Transitioning from paper-based securities to Dematerialisation involves adopting new technologies and incurring additional costs, such as opening and maintaining a Demat account. For shareholders accustomed to physical share certificates, this can feel like a loss of security, as they no longer have the physical proof of their share ownership.
However, the long-term benefits outweigh the initial challenges. Demat accounts make corporate actions, fundraising, and securities transfer far more efficient, reducing the potential for errors and disputes.

While the Demat mandate brings numerous benefits—such as enhanced transparency, easier fundraising, and a more robust corporate environment—it also requires companies to adapt to new processes and technologies.
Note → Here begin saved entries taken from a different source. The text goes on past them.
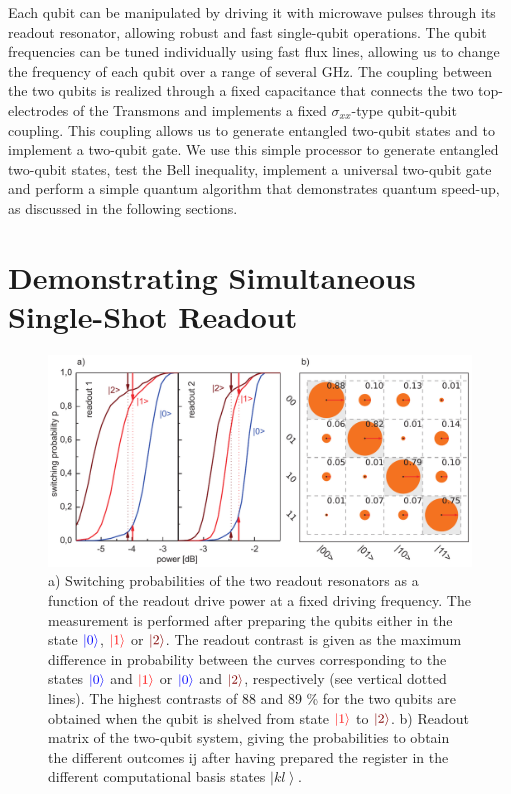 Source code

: Each qubit can be manipulated by driving it with microwave pulses
through its readout resonator, allowing robust and fast single-qubit
operations. The qubit frequencies can be tuned individually using
fast flux lines, allowing us to change the frequency of each qubit
over a range of several GHz. The coupling between the two qubits is
realized through a fixed capacitance that connects the two top-electrodes
of the Transmons and implements a fixed $\sigma_{xx}$-type qubit-qubit
coupling. This coupling allows us to generate entangled two-qubit
states and to implement a two-qubit gate. We use this simple processor
to generate entangled two-qubit states, test the Bell inequality,
implement a universal two-qubit gate and perform a simple quantum
algorithm that demonstrates quantum speed-up, as discussed
in the following sections.


\section{Demonstrating Simultaneous Single-Shot Readout}

%
\begin{figure}[ht!]
 \centering
\includegraphics[width=\textwidth]{"./data/ct5/2011_04_21 - grover and tomo/good_data/s curves and readout"}
\caption[Switching probabilities of the two qubit readouts as a function of
the readout excitation power]{a) Switching probabilities of the two readout resonators
as a function of the readout drive power at a fixed driving frequency.
The measurement is performed after preparing the qubits either in the state
${\color{blue}{\left| 0 \right>}}$, ${\color{red}{\left| 1 \right>}}$ or ${\color{brown}{\ket{2}}}$.
The readout contrast is given as the maximum difference in probability between
the curves corresponding to the states ${\color{blue}{\left| 0 \right>}}$
and ${\color{red}{\left| 1 \right>}}$ or ${\color{blue}{\left| 0 \right>}}$ and ${\color{brown}{\ket{2}}}$, respectively (see vertical  dotted lines). The highest contrasts of 88 and 89 \% for the two qubits are obtained when the qubit
is shelved from state ${\color{red}{\left| 1 \right>}}$ to ${\color{brown}{\ket{2}}}$.
b) Readout matrix of the two-qubit system, giving the probabilities to obtain the different outcomes ij after having
prepared the register in the different computational basis states
$\left|kl\right\rangle $.}


\label{fig:qubit_readout_characteristics} %
\end{figure}


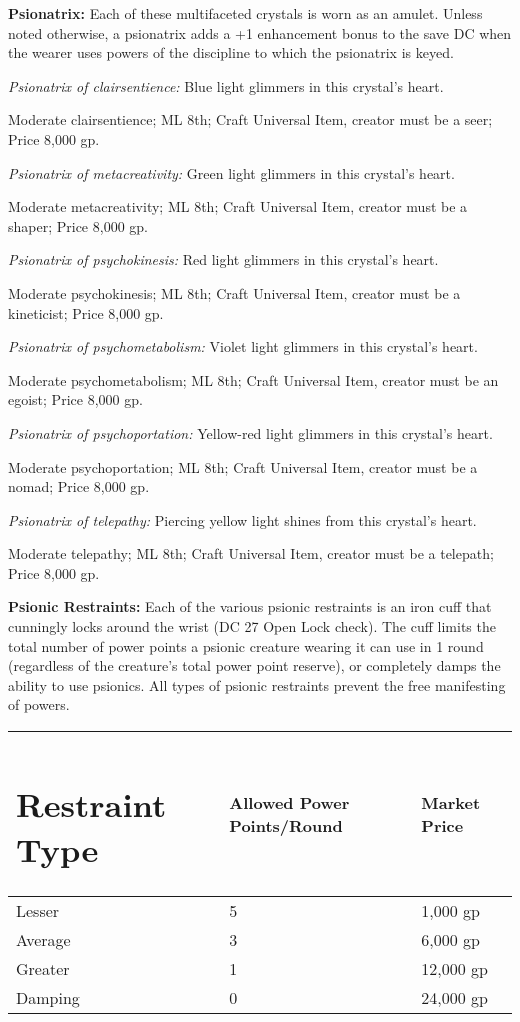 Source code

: \documentclass{article}
\begin{document}
\textbf{Psionatrix: }Each of these multifaceted crystals is worn as an amulet. 
Unless noted otherwise, a psionatrix adds a +1 enhancement bonus to the save DC 
when the wearer uses powers of the discipline to which the psionatrix is keyed.

\textit{Psionatrix of clairsentience: }Blue light glimmers in this crystal's heart. 

Moderate clairsentience; ML 8th; Craft Universal Item, creator must be a seer; 
Price 8,000 gp.

\textit{Psionatrix of metacreativity: }Green light glimmers in this crystal's heart.

Moderate metacreativity; ML 8th; Craft Universal Item, creator must be a shaper; 
Price 8,000 gp.

\textit{Psionatrix of psychokinesis: }Red light glimmers in this crystal's heart.

Moderate psychokinesis; ML 8th; Craft Universal Item, creator must be a kineticist; 
Price 8,000 gp.

\textit{Psionatrix of psychometabolism: }Violet light glimmers in this crystal's 
heart.

Moderate psychometabolism; ML 8th; Craft Universal Item, creator must be an egoist; 
Price 8,000 gp.

\textit{Psionatrix of psychoportation: }Yellow-red light glimmers in this crystal's 
heart.

Moderate psychoportation; ML 8th; Craft Universal Item, creator must be a nomad; 
Price 8,000 gp.

\textit{Psionatrix of telepathy: }Piercing yellow light shines from this crystal's 
heart.

Moderate telepathy; ML 8th; Craft Universal Item, creator must be a telepath; Price 
8,000 gp.

\textbf{Psionic Restraints:} Each of the various psionic restraints is an iron 
cuff that cunningly locks around the wrist (DC 27 Open Lock check). The cuff limits 
the total number of power points a psionic creature wearing it can use in 1 round 
(regardless of the creature's total power point reserve), or completely damps the 
ability to use psionics. All types of psionic restraints prevent the free manifesting 
of powers.

\begin{tabular}{|>{\raggedright}p{63pt}|>{\raggedright}p{70pt}|>{\raggedright}p{60pt}|}
\hline
\section*{R\textbf{estraint Type}} & A\textbf{llowed Power Points/Round} & M\textbf{arket 
Price}\tabularnewline
\hline
Lesser & 5 & 1,000 gp\tabularnewline
\hline
Average & 3 & 6,000 gp\tabularnewline
\hline
Greater & 1 & 12,000 gp\tabularnewline
\hline
Damping & 0 & 24,000 gp\tabularnewline
\hline
\end{tabular}
\end{document}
Private companies must navigate the complexities of share transfer regulations and consider the costs of ensuring compliance with the Companies Act. As public expenditure increases and rural economies strengthen, the overall growth trajectory of India’s corporate sector remains promising. However, the Demat mandate will require careful implementation to balance the need for transparency with the operational realities faced by private companies.

In the coming months, as more companies adopt the Demat system, it will be crucial to monitor how this shift impacts India’s corporate ecosystem and whether additional adjustments to the regulations will be necessary.